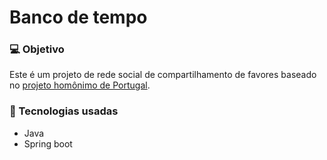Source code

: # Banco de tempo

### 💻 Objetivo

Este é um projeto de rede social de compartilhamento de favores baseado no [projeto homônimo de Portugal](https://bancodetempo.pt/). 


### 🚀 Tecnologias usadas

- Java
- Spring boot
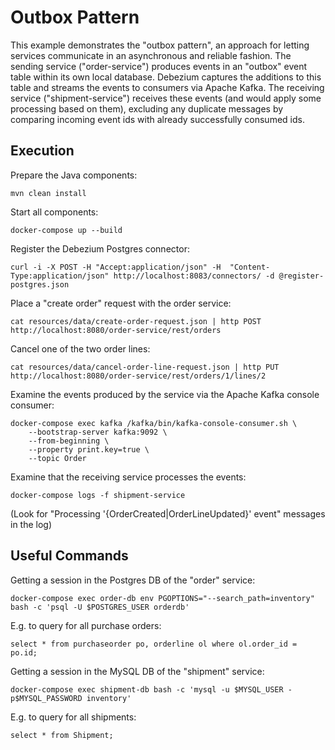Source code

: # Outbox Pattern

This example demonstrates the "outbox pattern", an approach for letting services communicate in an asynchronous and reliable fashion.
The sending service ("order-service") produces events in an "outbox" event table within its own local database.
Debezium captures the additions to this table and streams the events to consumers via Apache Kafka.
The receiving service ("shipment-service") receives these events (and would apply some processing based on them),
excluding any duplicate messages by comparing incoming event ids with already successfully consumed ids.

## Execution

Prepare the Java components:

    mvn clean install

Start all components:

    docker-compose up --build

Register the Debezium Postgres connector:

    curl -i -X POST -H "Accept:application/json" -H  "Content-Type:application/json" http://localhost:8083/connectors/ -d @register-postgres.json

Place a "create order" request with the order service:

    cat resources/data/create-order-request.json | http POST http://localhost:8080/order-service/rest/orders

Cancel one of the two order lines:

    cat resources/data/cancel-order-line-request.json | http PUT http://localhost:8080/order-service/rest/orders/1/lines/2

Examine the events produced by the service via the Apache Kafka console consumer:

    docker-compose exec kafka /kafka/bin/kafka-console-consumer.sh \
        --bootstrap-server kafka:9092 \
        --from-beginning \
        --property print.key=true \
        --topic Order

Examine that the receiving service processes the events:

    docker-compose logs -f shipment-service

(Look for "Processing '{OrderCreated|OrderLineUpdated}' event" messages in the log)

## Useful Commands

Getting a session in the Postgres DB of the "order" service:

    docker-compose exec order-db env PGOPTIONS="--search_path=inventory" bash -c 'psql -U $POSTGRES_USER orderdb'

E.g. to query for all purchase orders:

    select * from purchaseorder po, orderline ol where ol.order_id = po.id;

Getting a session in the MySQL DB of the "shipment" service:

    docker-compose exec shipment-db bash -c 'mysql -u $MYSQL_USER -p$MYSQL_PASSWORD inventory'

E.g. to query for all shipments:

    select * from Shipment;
---*---
__WHAT YOU NEED TO DO__. Return the lines exactly as they stand, from the start of the entries through the line holding "This example demonstrates"; omit the pictures.

__RESPONSE AREA__.
Source code

: # Banco de tempo

### 💻 Objetivo

Este é um projeto de rede social de compartilhamento de favores baseado no [projeto homônimo de Portugal](https://bancodetempo.pt/). 


### 🚀 Tecnologias usadas

- Java
- Spring boot
Source code

: # Outbox Pattern

This example demonstrates the "outbox pattern", an approach for letting services communicate in an asynchronous and reliable fashion.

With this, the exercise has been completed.